The entries below are to be written out exactly, with no images included.

Dataset excerpts:
####################

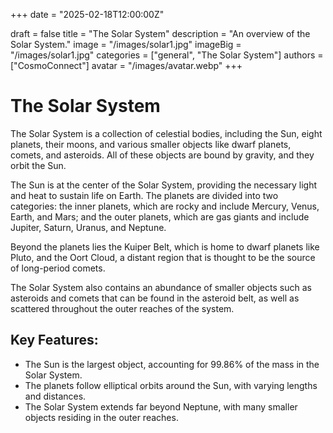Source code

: +++
date = "2025-02-18T12:00:00Z"

draft = false
title = "The Solar System"
description = "An overview of the Solar System."
image = "/images/solar1.jpg"
imageBig = "/images/solar1.jpg"
categories = ["general", "The Solar System"]
authors = ["CosmoConnect"]
avatar = "/images/avatar.webp"
+++

# The Solar System

The Solar System is a collection of celestial bodies, including the Sun, eight planets, their moons, and various smaller objects like dwarf planets, comets, and asteroids. All of these objects are bound by gravity, and they orbit the Sun.

The Sun is at the center of the Solar System, providing the necessary light and heat to sustain life on Earth. The planets are divided into two categories: the inner planets, which are rocky and include Mercury, Venus, Earth, and Mars; and the outer planets, which are gas giants and include Jupiter, Saturn, Uranus, and Neptune.

Beyond the planets lies the Kuiper Belt, which is home to dwarf planets like Pluto, and the Oort Cloud, a distant region that is thought to be the source of long-period comets.

The Solar System also contains an abundance of smaller objects such as asteroids and comets that can be found in the asteroid belt, as well as scattered throughout the outer reaches of the system.

## Key Features:
- The Sun is the largest object, accounting for 99.86% of the mass in the Solar System.
- The planets follow elliptical orbits around the Sun, with varying lengths and distances.
- The Solar System extends far beyond Neptune, with many smaller objects residing in the outer reaches.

####################

Response box —
Source code

: +++
date = "2025-02-18T12:00:00Z"

draft = false
title = "The Solar System"
description = "An overview of the Solar System."
image = "/images/solar1.jpg"
imageBig = "/images/solar1.jpg"
categories = ["general", "The Solar System"]
authors = ["CosmoConnect"]
avatar = "/images/avatar.webp"
+++

# The Solar System

The Solar System is a collection of celestial bodies, including the Sun, eight planets, their moons, and various smaller objects like dwarf planets, comets, and asteroids. All of these objects are bound by gravity, and they orbit the Sun.

The Sun is at the center of the Solar System, providing the necessary light and heat to sustain life on Earth. The planets are divided into two categories: the inner planets, which are rocky and include Mercury, Venus, Earth, and Mars; and the outer planets, which are gas giants and include Jupiter, Saturn, Uranus, and Neptune.

Beyond the planets lies the Kuiper Belt, which is home to dwarf planets like Pluto, and the Oort Cloud, a distant region that is thought to be the source of long-period comets.

The Solar System also contains an abundance of smaller objects such as asteroids and comets that can be found in the asteroid belt, as well as scattered throughout the outer reaches of the system.

## Key Features:
- The Sun is the largest object, accounting for 99.86% of the mass in the Solar System.
- The planets follow elliptical orbits around the Sun, with varying lengths and distances.
- The Solar System extends far beyond Neptune, with many smaller objects residing in the outer reaches.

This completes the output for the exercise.